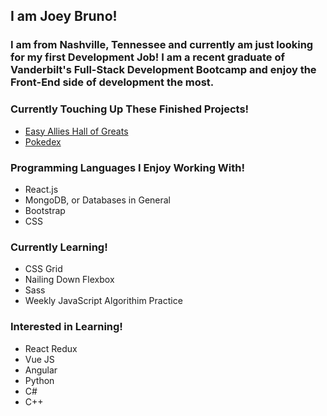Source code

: ## I am Joey Bruno!
### I am from Nashville, Tennessee and currently am just looking for my first Development Job! I am a recent graduate of Vanderbilt's Full-Stack Development Bootcamp and enjoy the Front-End side of development the most.

### Currently Touching Up These Finished Projects!
* [Easy Allies Hall of Greats](https://github.com/brunojoey/ea-hall-of-greats)
* [Pokedex](https://github.com/brunojoey/pokedex-testing)

### Programming Languages I Enjoy Working With!
* React.js
* MongoDB, or Databases in General
* Bootstrap
* CSS

### Currently Learning!
* CSS Grid
* Nailing Down Flexbox
* Sass
* Weekly JavaScript Algorithim Practice 

### Interested in Learning!
* React Redux
* Vue JS
* Angular
* Python
* C#
* C++


<!--
**brunojoey/brunojoey** is a ✨ _special_ ✨ repository because its `README.md` (this file) appears on your GitHub profile.

Here are some ideas to get you started:

- 🔭 I’m currently working on ...
- 🌱 I’m currently learning ...
- 👯 I’m looking to collaborate on ...
- 🤔 I’m looking for help with ...
- 💬 Ask me about ...
- 📫 How to reach me: ...
- 😄 Pronouns: ...
- ⚡ Fun fact: ...
-->
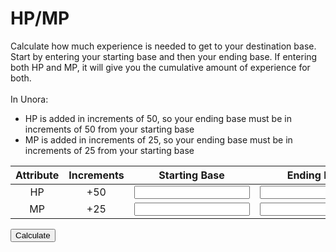 # HP/MP

Calculate how much experience is needed to get to your destination base. Start by entering your starting base and then your ending base. If entering both HP and MP, it will give you the cumulative amount of experience for both.<br>
<br>
In Unora:

- HP is added in increments of 50, so your ending base must be in increments of 50 from your starting base<br>
- MP is added in increments of 25, so your ending base must be in increments of 25 from your starting base<bR>

| Attribute | Increments | Starting Base | Ending Base |
| :-------: | :--------: | :-----------: | :---------: |
| HP | +50 | <input type="number" id="startHP" min="0" step="50" required> | <input type="number" id="endHP" min="0" step="50" required>
| MP | +25 | <input type="number" id="startMP" min="0" step="25" required> | <input type="number" id="endMP" min="0" step="25" required>

<button onclick="calculateExperience()">Calculate</button>

<div class="result" id="result"></div>

<script>
    function formatNumber(num) {
        return num.toString().replace(/\B(?=(\d{3})+(?!\d))/g, ",");
    }

    function calculateExperience() {
        const startHP = parseInt(document.getElementById('startHP').value);
        const endHP = parseInt(document.getElementById('endHP').value);
        const startMP = parseInt(document.getElementById('startMP').value);
        const endMP = parseInt(document.getElementById('endMP').value);

        let totalExperienceNeeded = 0;
        let isValid = true;
        let resultMessage = '';

        // Calculate HP Experience
        if (!isNaN(startHP) && !isNaN(endHP) && startHP < endHP) {
            const hpDifference = endHP - startHP;

            // Check if the difference is a multiple of 50
            if (hpDifference % 50 !== 0) {
                resultMessage += "For HP: Please add increments of 50.\n";
                isValid = false;
            } else {
                const i = hpDifference / 50;
                for (let step = 1; step <= i; step++) {
                    const currentHP = startHP + 50 * step;
                    totalExperienceNeeded += currentHP * 500;
                }
            }
        }

        // Calculate MP Experience
        if (!isNaN(startMP) && !isNaN(endMP) && startMP < endMP) {
            const mpDifference = endMP - startMP;

            // Check if the difference is a multiple of 25
            if (mpDifference % 25 !== 0) {
                resultMessage += "For MP: Please add increments of 25.\n";
                isValid = false;
            } else {
                const j = mpDifference / 25;
                for (let step = 1; step <= j; step++) {
                    const currentMP = startMP + 25 * step;
                    totalExperienceNeeded += currentMP * 500;
                }
            }
        }

        // Display results
        if (!isValid) {
            document.getElementById('result').innerText = resultMessage.trim();
        } else {
            document.getElementById('result').innerText = `Total experience needed: ${formatNumber(totalExperienceNeeded)}`;
        }
    }
</script>

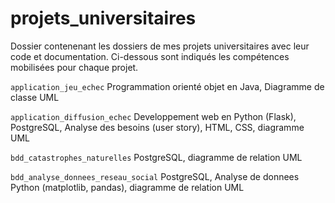 # projets_universitaires
Dossier contenenant les dossiers de mes projets universitaires avec leur code et documentation.
Ci-dessous sont indiqués les compétences mobilisées pour chaque projet.

`application_jeu_echec`
Programmation orienté objet en Java, Diagramme de classe UML

`application_diffusion_echec`
Developpement web en Python (Flask), PostgreSQL, Analyse des besoins (user story), HTML, CSS, diagramme UML

`bdd_catastrophes_naturelles`
PostgreSQL, diagramme de relation UML

`bdd_analyse_donnees_reseau_social`
PostgreSQL, Analyse de donnees Python (matplotlib, pandas), diagramme de relation UML
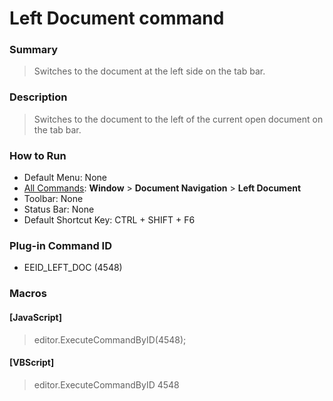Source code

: # Left Document command

### Summary

> Switches to the document at the left side on the tab bar.

### Description

> Switches to the document to the left of the current open document on the tab bar.

### How to Run

- Default Menu: None
- [All Commands](../tools/all_commands): **Window**
\> **Document Navigation**
\> **Left Document**
- Toolbar: None
- Status Bar: None
- Default Shortcut Key: CTRL + SHIFT + F6

### Plug-in Command ID

- EEID\_LEFT\_DOC (4548)

### Macros

#### \[JavaScript\]

> editor.ExecuteCommandByID(4548);

#### \[VBScript\]

> editor.ExecuteCommandByID 4548
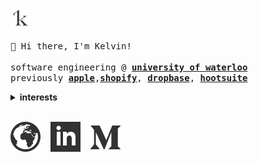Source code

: <p>
  <img src="https://raw.githubusercontent.com/0kzh/0kzh/master/logo.svg" width="32px">
  <br><br>
  <samp>
  👋 Hi there, I'm Kelvin!<br><br>
  software engineering @ <b><a href="https://uwaterloo.ca">university of waterloo</a></b><br>
  previously <b><a href="https://apple.com">apple</a></b>,<b><a href="https://shopify.com">shopify</a></b>, <b><a href="https://dropbase.io">dropbase</a></b>, <b><a href="https://hootsuite.com">hootsuite</a></b>
  </samp>
</p>

<details>
  <summary><b>interests</b></summary>
  <br>
  <samp>
  <ul>
    <li><a href="https://kelvinzhang.ca/photo/">photography</a> 📸</li>
    <li><a href="https://kelvinzhang.ca/work">building things</a> 🛠</li>
    <li>non-fiction 📕</li>
    <li>weightlifting & tennis 🏋🏻‍♂️</li>
    <li>coffee ☕️</li>
  </ul>
  </samp>
</details>
<br>

[![kelvinzhang.ca](https://raw.githubusercontent.com/0kzh/0kzh/master/website.svg)](https://kelvinzhang.ca/)
&nbsp;&nbsp;
[![linkedin](https://raw.githubusercontent.com/0kzh/0kzh/master/linkedin.svg)](https://linkedin.com/in/kelvin-zhang/)
&nbsp;&nbsp;
[![medium](https://raw.githubusercontent.com/0kzh/0kzh/master/medium.svg)](https://medium.com/@0kzh)

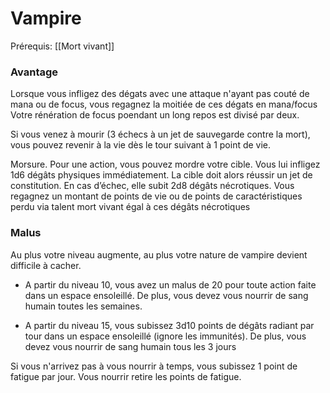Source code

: # Vampire

Prérequis: [[Mort vivant]]

### Avantage

Lorsque vous infligez des dégats avec une attaque n'ayant pas couté de mana ou  de focus, vous regagnez la moitiée de ces dégats en mana/focus
Votre rénération de focus poendant un long repos est divisé par deux.

Si vous venez à mourir (3 échecs à un jet de sauvegarde contre la mort), vous pouvez revenir à la vie dès le tour suivant à 1 point de vie.

Morsure. Pour une action, vous pouvez mordre votre cible. Vous lui infligez 1d6 dégâts physiques immédiatement. La cible doit alors réussir un jet de constitution. En cas d’échec, elle subit 2d8 dégâts nécrotiques. Vous regagnez un montant de points de vie ou de points de caractéristiques perdu via talent mort vivant égal à ces dégâts nécrotiques

### Malus

Au plus votre niveau augmente, au plus votre nature de vampire devient difficile à cacher.

-   A partir du niveau 10, vous avez un malus de 20 pour toute action faite dans un espace ensoleillé. De plus, vous devez vous nourrir de sang humain toutes les semaines.
    
-   A partir du niveau 15, vous subissez 3d10 points de dégâts radiant par tour dans un espace ensoleillé (ignore les immunités). De plus, vous devez vous nourrir de sang humain tous les 3 jours
    

Si vous n'arrivez pas à vous nourrir à temps, vous subissez 1 point de fatigue par jour. Vous nourrir retire les points de fatigue.
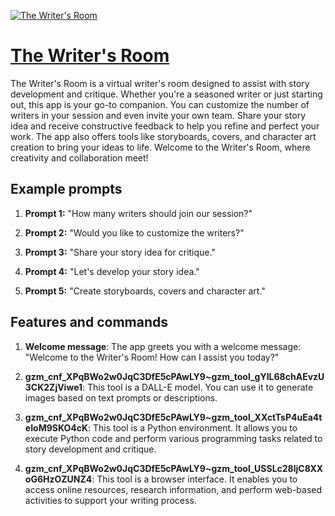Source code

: [![The Writer's Room](https://files.oaiusercontent.com/file-bWOVwKXBOL2Ecq42njcQUInP?se=2123-10-17T12%3A55%3A33Z&sp=r&sv=2021-08-06&sr=b&rscc=max-age%3D31536000%2C%20immutable&rscd=attachment%3B%20filename%3D79a48e1f-b00b-453a-bebf-05cc66d0ea8b.png&sig=YTcuOtFUZEc%2BtmXM9X8Kyfw0avM4S8Nz6YoOw55R0ek%3D)](https://chat.openai.com/g/g-Qb0mexonh-the-writer-s-room)

# [The Writer's Room](https://chat.openai.com/g/g-Qb0mexonh-the-writer-s-room)

The Writer's Room is a virtual writer's room designed to assist with story development and critique. Whether you're a seasoned writer or just starting out, this app is your go-to companion. You can customize the number of writers in your session and even invite your own team. Share your story idea and receive constructive feedback to help you refine and perfect your work. The app also offers tools like storyboards, covers, and character art creation to bring your ideas to life. Welcome to the Writer's Room, where creativity and collaboration meet!

## Example prompts

1. **Prompt 1:** "How many writers should join our session?"

2. **Prompt 2:** "Would you like to customize the writers?"

3. **Prompt 3:** "Share your story idea for critique."

4. **Prompt 4:** "Let's develop your story idea."

5. **Prompt 5:** "Create storyboards, covers and character art."

## Features and commands

1. **Welcome message**: The app greets you with a welcome message: "Welcome to the Writer's Room! How can I assist you today?"

2. **gzm_cnf_XPqBWo2w0JqC3DfE5cPAwLY9~gzm_tool_gYIL68chAEvzU3CK2ZjViwe1**: This tool is a DALL-E model. You can use it to generate images based on text prompts or descriptions.

3. **gzm_cnf_XPqBWo2w0JqC3DfE5cPAwLY9~gzm_tool_XXctTsP4uEa4teIoM9SKO4cK**: This tool is a Python environment. It allows you to execute Python code and perform various programming tasks related to story development and critique.

4. **gzm_cnf_XPqBWo2w0JqC3DfE5cPAwLY9~gzm_tool_USSLc28ljC8XXoG6HzOZUNZ4**: This tool is a browser interface. It enables you to access online resources, research information, and perform web-based activities to support your writing process.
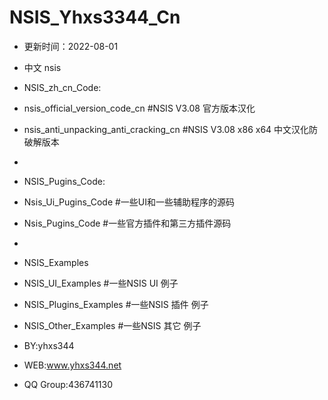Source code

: # NSIS_Yhxs3344_Cn
- 更新时间：2022-08-01
- 中文 nsis
- NSIS_zh_cn_Code:
-	nsis_official_version_code_cn  #NSIS V3.08 官方版本汉化
-	nsis_anti_unpacking_anti_cracking_cn  #NSIS V3.08 x86 x64 中文汉化防破解版本
-
- NSIS_Pugins_Code:
-	Nsis_Ui_Pugins_Code  #一些UI和一些辅助程序的源码
-	Nsis_Pugins_Code  #一些官方插件和第三方插件源码
- 
- NSIS_Examples
-	NSIS_UI_Examples  #一些NSIS UI 例子
-	NSIS_Plugins_Examples  #一些NSIS 插件 例子
-	NSIS_Other_Examples  #一些NSIS 其它 例子

- BY:yhxs344
- WEB:www.yhxs344.net
- QQ Group:436741130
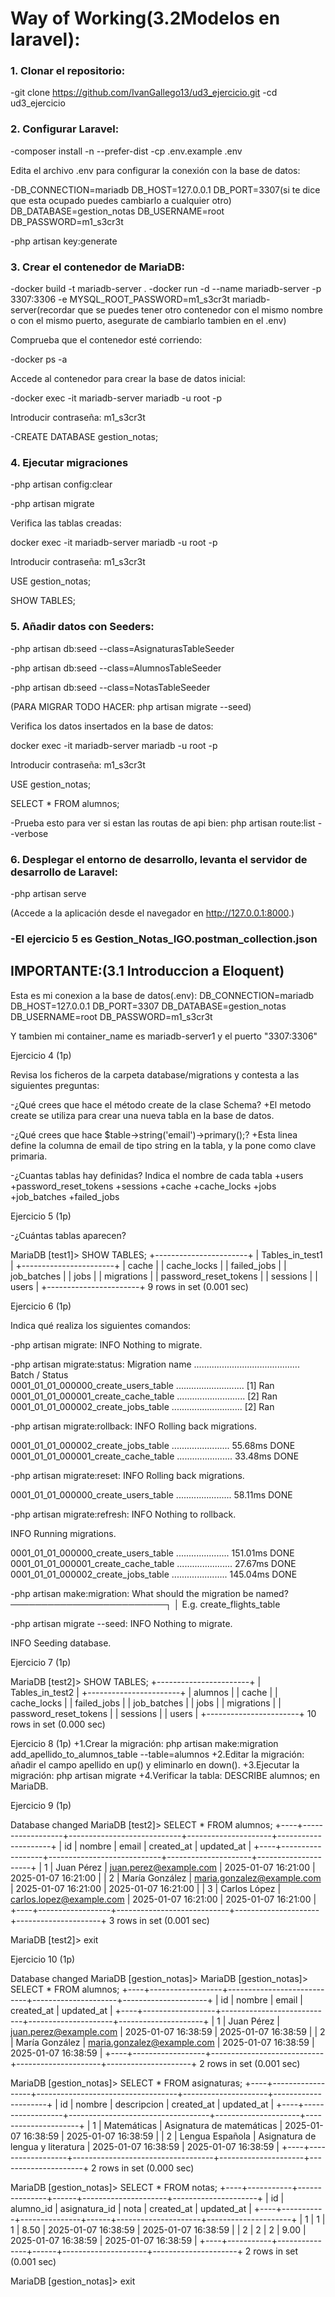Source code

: # Way of Working(3.2Modelos en laravel):

### 1. Clonar el repositorio:
-git clone https://github.com/IvanGallego13/ud3_ejercicio.git
-cd ud3_ejercicio

### 2. Configurar Laravel:

-composer install -n --prefer-dist
-cp .env.example .env

Edita el archivo .env para configurar la conexión con la base de datos:

-DB_CONNECTION=mariadb
DB_HOST=127.0.0.1
DB_PORT=3307(si te dice que esta ocupado puedes cambiarlo a cualquier otro)
DB_DATABASE=gestion_notas
DB_USERNAME=root
DB_PASSWORD=m1_s3cr3t

-php artisan key:generate

### 3. Crear el contenedor de MariaDB:

-docker build -t mariadb-server .
-docker run -d --name mariadb-server -p 3307:3306 -e MYSQL_ROOT_PASSWORD=m1_s3cr3t mariadb-server(recordar que se puedes tener otro contenedor con el mismo nombre o con el mismo puerto, asegurate de cambiarlo tambien en el .env)

Comprueba que el contenedor esté corriendo:

-docker ps -a

Accede al contenedor para crear la base de datos inicial:

-docker exec -it mariadb-server mariadb -u root -p

Introducir contraseña: m1_s3cr3t

-CREATE DATABASE gestion_notas;

### 4. Ejecutar migraciones

-php artisan config:clear

-php artisan migrate

Verifica las tablas creadas:

docker exec -it mariadb-server mariadb -u root -p

Introducir contraseña: m1_s3cr3t

USE gestion_notas;

SHOW TABLES;

### 5. Añadir datos con Seeders:

-php artisan db:seed --class=AsignaturasTableSeeder

-php artisan db:seed --class=AlumnosTableSeeder

-php artisan db:seed --class=NotasTableSeeder

(PARA MIGRAR TODO HACER: php artisan migrate --seed)

Verifica los datos insertados en la base de datos:

docker exec -it mariadb-server mariadb -u root -p

Introducir contraseña: m1_s3cr3t

USE gestion_notas;

SELECT * FROM alumnos;

-Prueba esto para ver si estan las routas de api bien: php artisan route:list --verbose


### 6. Desplegar el entorno de desarrollo, levanta el servidor de desarrollo de Laravel:

-php artisan serve

(Accede a la aplicación desde el navegador en http://127.0.0.1:8000.)

### -El ejercicio 5 es Gestion_Notas_IGO.postman_collection.json

## IMPORTANTE:(3.1 Introduccion a Eloquent) 
Esta es mi conexion a la base de datos(.env):
DB_CONNECTION=mariadb
DB_HOST=127.0.0.1
DB_PORT=3307
DB_DATABASE=gestion_notas
DB_USERNAME=root
DB_PASSWORD=m1_s3cr3t

Y tambien mi container_name es mariadb-server1 y el puerto "3307:3306"

Ejercicio 4 (1p)

Revisa los ficheros de la carpeta database/migrations y contesta a las siguientes preguntas:

-¿Qué crees que hace el método create de la clase Schema?
  +El metodo create se utiliza para crear una nueva tabla en la base de datos.

-¿Qué crees que hace $table->string('email')->primary();?
  +Esta linea define la columna de email de tipo string en la tabla, y la pone como clave primaria.
  
-¿Cuantas tablas hay definidas? Indica el nombre de cada tabla
  +users
  +password_reset_tokens
  +sessions
  +cache
  +cache_locks
  +jobs
  +job_batches
  +failed_jobs

Ejercicio 5 (1p)

-¿Cuántas tablas aparecen?

MariaDB [test1]> SHOW TABLES;
+-----------------------+
| Tables_in_test1       |
+-----------------------+
| cache                 |
| cache_locks           |
| failed_jobs           |
| job_batches           |
| jobs                  |
| migrations            |
| password_reset_tokens |
| sessions              |
| users                 |
+-----------------------+
9 rows in set (0.001 sec)


Ejercicio 6 (1p)

Indica qué realiza los siguientes comandos:

-php artisan migrate:  INFO  Nothing to migrate.

-php artisan migrate:status: Migration name .......................................... Batch / Status  
  0001_01_01_000000_create_users_table ........................... [1] Ran  
  0001_01_01_000001_create_cache_table ........................... [2] Ran  
  0001_01_01_000002_create_jobs_table ............................ [2] Ran 

-php artisan migrate:rollback:    INFO  Rolling back migrations.  

  0001_01_01_000002_create_jobs_table ....................... 55.68ms DONE
  0001_01_01_000001_create_cache_table ...................... 33.48ms DONE

-php artisan migrate:reset: INFO  Rolling back migrations.  

  0001_01_01_000000_create_users_table ...................... 58.11ms DONE

-php artisan migrate:refresh: INFO  Nothing to rollback.  

   INFO  Running migrations.  

  0001_01_01_000000_create_users_table ..................... 151.01ms DONE
  0001_01_01_000001_create_cache_table ...................... 27.67ms DONE
  0001_01_01_000002_create_jobs_table ...................... 145.04ms DONE

-php artisan make:migration: What should the migration be named? ─────────────────────────┐
 │ E.g. create_flights_table  

-php artisan migrate --seed: INFO  Nothing to migrate.  

   INFO  Seeding database. 

Ejercicio 7 (1p)

MariaDB [test2]> SHOW TABLES;
+-----------------------+
| Tables_in_test2       |
+-----------------------+
| alumnos               |
| cache                 |
| cache_locks           |
| failed_jobs           |
| job_batches           |
| jobs                  |
| migrations            |
| password_reset_tokens |
| sessions              |
| users                 |
+-----------------------+
10 rows in set (0.000 sec)

Ejercicio 8 (1p)
  +1.Crear la migración: php artisan make:migration add_apellido_to_alumnos_table --table=alumnos
  +2.Editar la migración: añadir el campo apellido en up() y eliminarlo en down().
  +3.Ejecutar la migración: php artisan migrate
  +4.Verificar la tabla: DESCRIBE alumnos; en MariaDB.
  
Ejercicio 9 (1p)

Database changed
MariaDB [test2]> SELECT * FROM alumnos;
+----+------------------+----------------------------+---------------------+---------------------+
| id | nombre           | email                      | created_at          | updated_at          |
+----+------------------+----------------------------+---------------------+---------------------+
|  1 | Juan Pérez       | juan.perez@example.com     | 2025-01-07 16:21:00 | 2025-01-07 16:21:00 |
|  2 | María González   | maria.gonzalez@example.com | 2025-01-07 16:21:00 | 2025-01-07 16:21:00 |
|  3 | Carlos López     | carlos.lopez@example.com   | 2025-01-07 16:21:00 | 2025-01-07 16:21:00 |
+----+------------------+----------------------------+---------------------+---------------------+
3 rows in set (0.001 sec)

MariaDB [test2]> exit


Ejercicio 10 (1p)

Database changed
MariaDB [gestion_notas]> 
MariaDB [gestion_notas]> SELECT * FROM alumnos;
+----+------------------+----------------------------+---------------------+---------------------+
| id | nombre           | email                      | created_at          | updated_at          |
+----+------------------+----------------------------+---------------------+---------------------+
|  1 | Juan Pérez       | juan.perez@example.com     | 2025-01-07 16:38:59 | 2025-01-07 16:38:59 |
|  2 | María González   | maria.gonzalez@example.com | 2025-01-07 16:38:59 | 2025-01-07 16:38:59 |
+----+------------------+----------------------------+---------------------+---------------------+
2 rows in set (0.001 sec)

MariaDB [gestion_notas]> SELECT * FROM asignaturas;
+----+------------------+-----------------------------------+---------------------+---------------------+
| id | nombre           | descripcion                       | created_at          | updated_at          |
+----+------------------+-----------------------------------+---------------------+---------------------+
|  1 | Matemáticas      | Asignatura de matemáticas         | 2025-01-07 16:38:59 | 2025-01-07 16:38:59 |
|  2 | Lengua Española  | Asignatura de lengua y literatura | 2025-01-07 16:38:59 | 2025-01-07 16:38:59 |
+----+------------------+-----------------------------------+---------------------+---------------------+
2 rows in set (0.000 sec)

MariaDB [gestion_notas]> SELECT * FROM notas;
+----+-----------+---------------+------+---------------------+---------------------+
| id | alumno_id | asignatura_id | nota | created_at          | updated_at          |
+----+-----------+---------------+------+---------------------+---------------------+
|  1 |         1 |             1 | 8.50 | 2025-01-07 16:38:59 | 2025-01-07 16:38:59 |
|  2 |         2 |             2 | 9.00 | 2025-01-07 16:38:59 | 2025-01-07 16:38:59 |
+----+-----------+---------------+------+---------------------+---------------------+
2 rows in set (0.001 sec)

MariaDB [gestion_notas]> exit

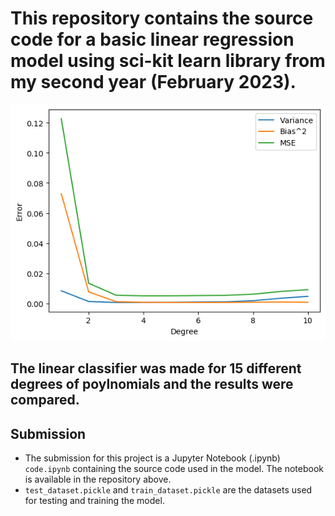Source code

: # This repository contains the source code for a basic linear regression model using sci-kit learn library from my second year (February 2023).

![alt text](./result.png "Results")

## The linear classifier was made for 15 different degrees of poylnomials and the results were compared.

## Submission
- The submission for this project is a Jupyter Notebook (.ipynb) `code.ipynb` containing the source code used in the model. The notebook is available in the repository above.
- `test_dataset.pickle` and `train_dataset.pickle` are the datasets used for testing and training the model.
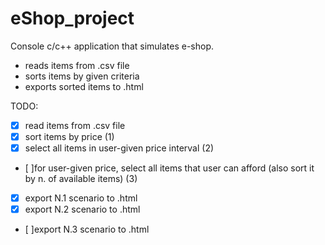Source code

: eShop_project
=============

Console c/c++ application that simulates e-shop.
- reads items from .csv file
- sorts items by given criteria
- exports sorted items to .html


TODO:
- [x] read items from .csv file
- [x] sort items by price (1)
- [x] select all items in user-given price interval (2)
- [ ]for user-given price, select all items that user can afford (also sort it by n. of available items) (3)
- [x] export N.1 scenario to .html
- [x] export N.2 scenario to .html
- [ ]export N.3 scenario to .html


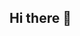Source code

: ## Hi there 👋

<!--
**gavinyclee-TW/gavinyclee-TW** is a ✨ _special_ ✨ repository because its `README.md` (this file) appears on your GitHub profile.

Here are some ideas to get you started:
<img width="1920" height="1080" alt="メンバーシップ壁紙202505" src="https://github.com/user-attachments/assets/0050e1ca-1a65-41d2-bc22-8a7f49e8eee9" />

- 🔭 I’m currently working on ...
- 🌱 I’m currently learning ...
- 👯 I’m looking to collaborate on ...
- 🤔 I’m looking for help with ...
- 💬 Ask me about ...
- 📫 How to reach me: ...
- 😄 Pronouns: ...
- ⚡ Fun fact: ...
-->

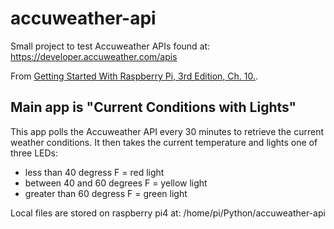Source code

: # accuweather-api

Small project to test Accuweather APIs found at:  https://developer.accuweather.com/apis

From [Getting Started With Raspberry Pi, 3rd Edition, Ch. 10.](https://learning.oreilly.com/library/view/getting-started-with/9781680452457/ch10.html#chapid_12).

## Main app is "Current Conditions with Lights"

This app polls the Accuweather API every 30 minutes to retrieve the current weather conditions. 
It then takes the current temperature and lights one of three LEDs:
 - less than 40 degress F = red light
 - between 40 and 60 degrees F = yellow light
 - greater than 60 degress F = green light

Local files are stored on raspberry pi4 at: /home/pi/Python/accuweather-api
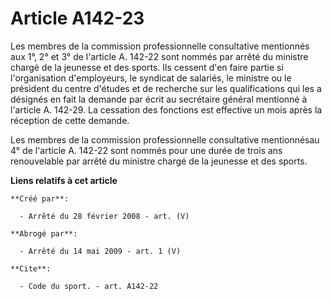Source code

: # Article A142-23

Les membres de la commission professionnelle consultative mentionnés aux 1°, 2° et 3° de l'article A. 142-22 sont nommés par
arrêté du ministre chargé de la jeunesse et des sports. Ils cessent d'en faire partie si l'organisation d'employeurs, le
syndicat de salariés, le ministre ou le président du centre d'études et de recherche sur les qualifications qui les a
désignés en fait la demande par écrit au secrétaire général mentionné à l'article A. 142-29. La cessation des fonctions est
effective un mois après la réception de cette demande. 

Les membres de la commission professionnelle consultative mentionnésau 4° de l'article A. 142-22 sont nommés pour une durée
de trois ans renouvelable par arrêté du ministre chargé de la jeunesse et des sports.

**Liens relatifs à cet article**

	**Créé par**:

	  - Arrêté du 28 février 2008 - art. (V)

	**Abrogé par**:

	  - Arrêté du 14 mai 2009 - art. 1 (V)

	**Cite**:

	  - Code du sport. - art. A142-22
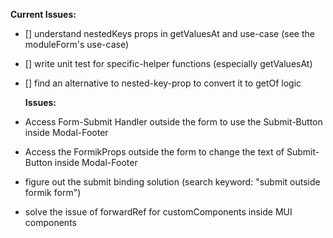 **Current Issues:**

- [] understand nestedKeys props in getValuesAt and use-case (see the moduleForm's use-case)
- [] write unit test for specific-helper functions (especially getValuesAt)
- [] find an alternative to nested-key-prop to convert it to getOf logic

  **Issues:**

- Access Form-Submit Handler outside the form to use the Submit-Button inside Modal-Footer
- Access the FormikProps outside the form to change the text of Submit-Button inside Modal-Footer
- figure out the submit binding solution (search keyword: "submit outside formik form")
- solve the issue of forwardRef for customComponents inside MUI components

* * * *

For the string "sont", show each line of the listing where it appears.

Ci-dessous sont indiqués les compétences mobilisées pour chaque projet.
Les membres de la commission professionnelle consultative mentionnés aux 1°, 2° et 3° de l'article A. 142-22 sont nommés par
Les membres de la commission professionnelle consultative mentionnésau 4° de l'article A. 142-22 sont nommés pour une durée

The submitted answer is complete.